(Beginning of Supplied information)

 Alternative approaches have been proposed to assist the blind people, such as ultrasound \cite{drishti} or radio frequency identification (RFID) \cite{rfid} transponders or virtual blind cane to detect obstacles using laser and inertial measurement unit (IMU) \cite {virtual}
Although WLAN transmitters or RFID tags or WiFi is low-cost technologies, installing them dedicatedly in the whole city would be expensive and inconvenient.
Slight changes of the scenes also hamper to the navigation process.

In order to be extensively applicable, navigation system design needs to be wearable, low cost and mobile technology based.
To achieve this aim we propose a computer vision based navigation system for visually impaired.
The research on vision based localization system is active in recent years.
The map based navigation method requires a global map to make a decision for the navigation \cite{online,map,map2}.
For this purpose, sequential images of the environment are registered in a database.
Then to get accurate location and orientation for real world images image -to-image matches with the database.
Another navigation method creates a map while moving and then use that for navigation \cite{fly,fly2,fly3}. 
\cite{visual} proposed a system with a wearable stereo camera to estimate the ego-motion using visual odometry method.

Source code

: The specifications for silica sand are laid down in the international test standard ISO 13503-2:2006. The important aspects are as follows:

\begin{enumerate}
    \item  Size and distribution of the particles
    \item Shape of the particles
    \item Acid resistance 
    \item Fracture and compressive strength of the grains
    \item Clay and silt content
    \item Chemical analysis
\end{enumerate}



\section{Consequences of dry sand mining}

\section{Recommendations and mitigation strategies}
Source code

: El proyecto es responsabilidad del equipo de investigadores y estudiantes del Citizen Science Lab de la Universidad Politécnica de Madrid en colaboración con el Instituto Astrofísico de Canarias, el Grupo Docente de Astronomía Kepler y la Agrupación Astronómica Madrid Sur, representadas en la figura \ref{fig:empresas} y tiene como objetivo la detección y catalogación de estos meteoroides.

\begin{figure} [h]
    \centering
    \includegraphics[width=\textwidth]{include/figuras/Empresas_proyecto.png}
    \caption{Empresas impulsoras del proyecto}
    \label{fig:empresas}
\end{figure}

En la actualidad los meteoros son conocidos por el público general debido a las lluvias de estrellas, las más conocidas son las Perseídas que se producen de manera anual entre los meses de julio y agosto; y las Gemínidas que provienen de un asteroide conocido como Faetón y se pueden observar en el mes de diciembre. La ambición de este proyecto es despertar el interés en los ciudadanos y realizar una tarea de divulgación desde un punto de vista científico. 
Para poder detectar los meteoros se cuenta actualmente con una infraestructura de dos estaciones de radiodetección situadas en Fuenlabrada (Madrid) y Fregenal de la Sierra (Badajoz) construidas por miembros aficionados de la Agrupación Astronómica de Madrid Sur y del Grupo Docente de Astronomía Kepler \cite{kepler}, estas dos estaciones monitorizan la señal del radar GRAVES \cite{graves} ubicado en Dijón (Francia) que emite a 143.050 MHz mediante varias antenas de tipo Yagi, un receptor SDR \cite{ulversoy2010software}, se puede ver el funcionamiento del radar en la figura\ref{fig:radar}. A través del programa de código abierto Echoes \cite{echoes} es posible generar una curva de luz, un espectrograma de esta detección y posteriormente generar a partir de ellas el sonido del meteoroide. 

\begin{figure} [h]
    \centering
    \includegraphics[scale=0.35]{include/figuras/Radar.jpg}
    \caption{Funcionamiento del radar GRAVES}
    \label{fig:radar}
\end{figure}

(End of Supplied information)

◆ Task requirements: Give again, word for word, the records from their first line to the one with "Shape of the particles", and leave out all else.

◆ Result:
 Alternative approaches have been proposed to assist the blind people, such as ultrasound \cite{drishti} or radio frequency identification (RFID) \cite{rfid} transponders or virtual blind cane to detect obstacles using laser and inertial measurement unit (IMU) \cite {virtual}
Although WLAN transmitters or RFID tags or WiFi is low-cost technologies, installing them dedicatedly in the whole city would be expensive and inconvenient.
Slight changes of the scenes also hamper to the navigation process.

In order to be extensively applicable, navigation system design needs to be wearable, low cost and mobile technology based.
To achieve this aim we propose a computer vision based navigation system for visually impaired.
The research on vision based localization system is active in recent years.
The map based navigation method requires a global map to make a decision for the navigation \cite{online,map,map2}.
For this purpose, sequential images of the environment are registered in a database.
Then to get accurate location and orientation for real world images image -to-image matches with the database.
Another navigation method creates a map while moving and then use that for navigation \cite{fly,fly2,fly3}. 
\cite{visual} proposed a system with a wearable stereo camera to estimate the ego-motion using visual odometry method.

Source code

: The specifications for silica sand are laid down in the international test standard ISO 13503-2:2006. The important aspects are as follows:

\begin{enumerate}
    \item  Size and distribution of the particles
    \item Shape of the particles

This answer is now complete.